**EXERCISE DETAILS**
Exactly repeat all the records below, omitting the images they hold.

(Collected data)
-- -- --
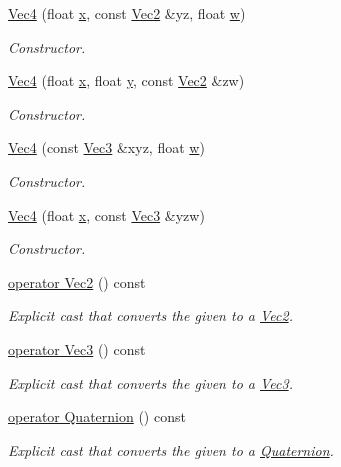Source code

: \begin{DoxyCompactItemize}
\hyperlink{structgfxmath_1_1_vec4_a8211b449c2b1bbd084a7afb023525a03}{Vec4} (float \hyperlink{structgfxmath_1_1_vec4_a273598aff75406f0e7a47121b8b06037}{x}, const \hyperlink{structgfxmath_1_1_vec2}{Vec2} \&yz, float \hyperlink{structgfxmath_1_1_vec4_adf2769a47b464dfee8d04e191f21701e}{w})
\begin{DoxyCompactList}\small\item\em Constructor. \end{DoxyCompactList}\item 
\hyperlink{structgfxmath_1_1_vec4_a1565b9d0e01810e9b9cbe4fc2c82055c}{Vec4} (float \hyperlink{structgfxmath_1_1_vec4_a273598aff75406f0e7a47121b8b06037}{x}, float \hyperlink{structgfxmath_1_1_vec4_a95e0ca27d66d7e0223606c20d326b595}{y}, const \hyperlink{structgfxmath_1_1_vec2}{Vec2} \&zw)
\begin{DoxyCompactList}\small\item\em Constructor. \end{DoxyCompactList}\item 
\hyperlink{structgfxmath_1_1_vec4_a115b5e4a0a51582b23f058ad225843b1}{Vec4} (const \hyperlink{structgfxmath_1_1_vec3}{Vec3} \&xyz, float \hyperlink{structgfxmath_1_1_vec4_adf2769a47b464dfee8d04e191f21701e}{w})
\begin{DoxyCompactList}\small\item\em Constructor. \end{DoxyCompactList}\item 
\hyperlink{structgfxmath_1_1_vec4_a43924f8c2f48fc84c10bba432921d6cc}{Vec4} (float \hyperlink{structgfxmath_1_1_vec4_a273598aff75406f0e7a47121b8b06037}{x}, const \hyperlink{structgfxmath_1_1_vec3}{Vec3} \&yzw)
\begin{DoxyCompactList}\small\item\em Constructor. \end{DoxyCompactList}\item 
\hyperlink{structgfxmath_1_1_vec4_ad62fa2df15d4caf6e62b1a1374dc6ea7}{operator Vec2} () const 
\begin{DoxyCompactList}\small\item\em Explicit cast that converts the given to a \hyperlink{structgfxmath_1_1_vec2}{Vec2}. \end{DoxyCompactList}\item 
\hyperlink{structgfxmath_1_1_vec4_a451f6c531cdd3615faaf9c2fc014e4c5}{operator Vec3} () const 
\begin{DoxyCompactList}\small\item\em Explicit cast that converts the given to a \hyperlink{structgfxmath_1_1_vec3}{Vec3}. \end{DoxyCompactList}\item 
\hyperlink{structgfxmath_1_1_vec4_aaf08e3ea9dc716a152e096276d89f429}{operator Quaternion} () const 
\begin{DoxyCompactList}\small\item\em Explicit cast that converts the given to a \hyperlink{structgfxmath_1_1_quaternion}{Quaternion}. \end{DoxyCompactList}\end{DoxyCompactItemize}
-- -- --
**EXPECTED ANSWER**
Source code

: \begin{DoxyCompactItemize}
\hyperlink{structgfxmath_1_1_vec4_a8211b449c2b1bbd084a7afb023525a03}{Vec4} (float \hyperlink{structgfxmath_1_1_vec4_a273598aff75406f0e7a47121b8b06037}{x}, const \hyperlink{structgfxmath_1_1_vec2}{Vec2} \&yz, float \hyperlink{structgfxmath_1_1_vec4_adf2769a47b464dfee8d04e191f21701e}{w})
\begin{DoxyCompactList}\small\item\em Constructor. \end{DoxyCompactList}\item 
\hyperlink{structgfxmath_1_1_vec4_a1565b9d0e01810e9b9cbe4fc2c82055c}{Vec4} (float \hyperlink{structgfxmath_1_1_vec4_a273598aff75406f0e7a47121b8b06037}{x}, float \hyperlink{structgfxmath_1_1_vec4_a95e0ca27d66d7e0223606c20d326b595}{y}, const \hyperlink{structgfxmath_1_1_vec2}{Vec2} \&zw)
\begin{DoxyCompactList}\small\item\em Constructor. \end{DoxyCompactList}\item 
\hyperlink{structgfxmath_1_1_vec4_a115b5e4a0a51582b23f058ad225843b1}{Vec4} (const \hyperlink{structgfxmath_1_1_vec3}{Vec3} \&xyz, float \hyperlink{structgfxmath_1_1_vec4_adf2769a47b464dfee8d04e191f21701e}{w})
\begin{DoxyCompactList}\small\item\em Constructor. \end{DoxyCompactList}\item 
\hyperlink{structgfxmath_1_1_vec4_a43924f8c2f48fc84c10bba432921d6cc}{Vec4} (float \hyperlink{structgfxmath_1_1_vec4_a273598aff75406f0e7a47121b8b06037}{x}, const \hyperlink{structgfxmath_1_1_vec3}{Vec3} \&yzw)
\begin{DoxyCompactList}\small\item\em Constructor. \end{DoxyCompactList}\item 
\hyperlink{structgfxmath_1_1_vec4_ad62fa2df15d4caf6e62b1a1374dc6ea7}{operator Vec2} () const 
\begin{DoxyCompactList}\small\item\em Explicit cast that converts the given to a \hyperlink{structgfxmath_1_1_vec2}{Vec2}. \end{DoxyCompactList}\item 
\hyperlink{structgfxmath_1_1_vec4_a451f6c531cdd3615faaf9c2fc014e4c5}{operator Vec3} () const 
\begin{DoxyCompactList}\small\item\em Explicit cast that converts the given to a \hyperlink{structgfxmath_1_1_vec3}{Vec3}. \end{DoxyCompactList}\item 
\hyperlink{structgfxmath_1_1_vec4_aaf08e3ea9dc716a152e096276d89f429}{operator Quaternion} () const 
\begin{DoxyCompactList}\small\item\em Explicit cast that converts the given to a \hyperlink{structgfxmath_1_1_quaternion}{Quaternion}. \end{DoxyCompactList}\end{DoxyCompactItemize}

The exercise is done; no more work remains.